Ciara Kenny

The Irish Times forum by and for Irish citizens living overseas,

Irish Canadian Immigration Centre offers assistance to thousands in first year

It is only 12 months since the Irish Canadian Immigration Centre opened its doors to assist the thousands of Irish emigrants flocking to the country. Cathy Murphy, Director of the Toronto based Centre, tells Gráinne Burns about the vital role of the outreach service in the country.

Cathy Murphy with Ontario minister of immigration Charles Sousa, Tánaiste Eamon Gilmore, Candian immigration minister Jason Kenney and Eamonn O’Loghlin at the opening of the Irish Canadian Immigration Centre.

Wed, Feb 13, 2013, 13:55


Gráinne Burns

From man-flu to visa form filling, Cathy Murphy, director of the Irish Canadian Immigration Centre, has had to deal with every sort of query since the country-wide outreach service launched only 12 months ago.

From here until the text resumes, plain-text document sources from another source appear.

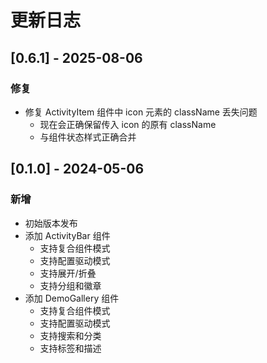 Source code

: # 更新日志

## [0.6.1] - 2025-08-06

### 修复
- 修复 ActivityItem 组件中 icon 元素的 className 丢失问题
  - 现在会正确保留传入 icon 的原有 className
  - 与组件状态样式正确合并

## [0.1.0] - 2024-05-06

### 新增
- 初始版本发布
- 添加 ActivityBar 组件
  - 支持复合组件模式
  - 支持配置驱动模式
  - 支持展开/折叠
  - 支持分组和徽章
- 添加 DemoGallery 组件
  - 支持复合组件模式
  - 支持配置驱动模式
  - 支持搜索和分类
  - 支持标签和描述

While primarily dealing with immigration issues (visas, work permits, permanent residency etc.), the centre also runs the website and organises regular workshops on employment and taxation.

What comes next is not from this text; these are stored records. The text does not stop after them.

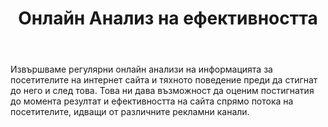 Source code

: ﻿---
rel: /about/timeline/7
service: /services/analysis
title: Онлайн Анализ на ефективността
---
Извършваме регулярни онлайн анализи на информацията за посетителите на интернет сайта и тяхното поведение преди да стигнат до него и след това. Това ни дава възможност да оценим постигнатия до момента резултат и ефективността на сайта спрямо потока на посетителите, идващи от различните рекламни канали.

However, the Toronto based centre has become more than just a service provider – for many emigrants, it is a source of comfort and reassurance.

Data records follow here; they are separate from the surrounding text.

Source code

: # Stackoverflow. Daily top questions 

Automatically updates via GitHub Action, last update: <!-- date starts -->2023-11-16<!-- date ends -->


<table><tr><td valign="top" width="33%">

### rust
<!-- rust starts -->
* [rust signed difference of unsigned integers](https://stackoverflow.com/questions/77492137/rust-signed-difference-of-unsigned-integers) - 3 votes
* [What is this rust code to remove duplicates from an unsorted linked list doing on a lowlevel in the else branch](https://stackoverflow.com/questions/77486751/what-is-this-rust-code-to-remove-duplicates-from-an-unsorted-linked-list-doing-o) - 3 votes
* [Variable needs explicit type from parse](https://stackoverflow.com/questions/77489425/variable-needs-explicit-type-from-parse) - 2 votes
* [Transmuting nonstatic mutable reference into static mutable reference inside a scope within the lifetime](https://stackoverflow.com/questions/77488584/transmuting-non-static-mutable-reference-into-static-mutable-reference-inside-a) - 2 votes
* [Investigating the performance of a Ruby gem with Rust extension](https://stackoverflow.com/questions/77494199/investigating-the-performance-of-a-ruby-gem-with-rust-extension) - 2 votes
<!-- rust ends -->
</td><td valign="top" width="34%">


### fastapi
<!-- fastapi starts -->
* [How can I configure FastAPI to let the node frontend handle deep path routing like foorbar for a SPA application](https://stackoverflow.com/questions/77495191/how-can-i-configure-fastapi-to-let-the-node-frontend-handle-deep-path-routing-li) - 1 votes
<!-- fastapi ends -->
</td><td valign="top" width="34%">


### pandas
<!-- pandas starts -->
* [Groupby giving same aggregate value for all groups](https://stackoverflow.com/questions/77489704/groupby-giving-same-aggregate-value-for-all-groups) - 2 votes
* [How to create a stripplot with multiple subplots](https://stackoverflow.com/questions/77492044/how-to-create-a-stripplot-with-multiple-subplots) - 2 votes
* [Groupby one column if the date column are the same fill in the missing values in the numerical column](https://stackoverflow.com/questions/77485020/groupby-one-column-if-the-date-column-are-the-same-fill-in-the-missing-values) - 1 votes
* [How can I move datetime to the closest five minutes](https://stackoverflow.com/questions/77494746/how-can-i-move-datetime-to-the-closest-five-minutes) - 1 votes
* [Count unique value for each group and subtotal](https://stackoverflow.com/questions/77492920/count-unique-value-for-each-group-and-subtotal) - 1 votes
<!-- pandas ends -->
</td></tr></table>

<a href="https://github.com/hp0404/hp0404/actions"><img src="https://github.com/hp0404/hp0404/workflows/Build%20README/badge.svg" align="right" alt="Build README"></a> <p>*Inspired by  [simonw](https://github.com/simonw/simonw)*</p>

“There is so much misinformation online regarding work permits and other visa issues that people naturally become stressed and concerned so they come here for face to face meetings or just to talk things over on the phone,” explains Murphy, a Canadian native with deep Irish roots.

“Emigrating is a difficult process and it does not work out for everyone. Finding employment in particular fields, for example, can be hard, so through the workshops, we explain the importance of networking and simple things like changing resumes.”

The ongoing attraction to Canada was highlighted in recent weeks when the International Experience Canada (IEC) visa system opened. In less than four days, the Irish quota of 6,350 was filled for 2013 - it’s clearly the ‘modern day golden ticket’ for many in the 18-35 age category.

In recent years, this new wave of emigrants relied on the traditional Irish organisations for advice and assistance before and during their move abroad. It was for this reason that four such organizations – The Ireland Fund of Canada, Ireland Canada Chamber of Commerce, Toronto Irish Benevolent Society and GAA in Canada – collectively decided to establish an outreach service to assist the new generation of emigrants.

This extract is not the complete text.